- WHAT TO WORK ON:
Could the entries below be reproduced exactly, with the images removed?

RECORDS FOR THE EXERCISE Start Marker

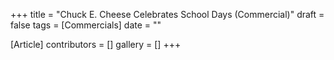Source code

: +++
title = "Chuck E. Cheese Celebrates School Days (Commercial)"
draft = false
tags = [Commercials]
date = ""

[Article]
contributors = []
gallery = []
+++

RECORDS FOR THE EXERCISE End Marker

- EXERCISE ANSWER:
Source code

: +++
title = "Chuck E. Cheese Celebrates School Days (Commercial)"
draft = false
tags = [Commercials]
date = ""

[Article]
contributors = []
gallery = []
+++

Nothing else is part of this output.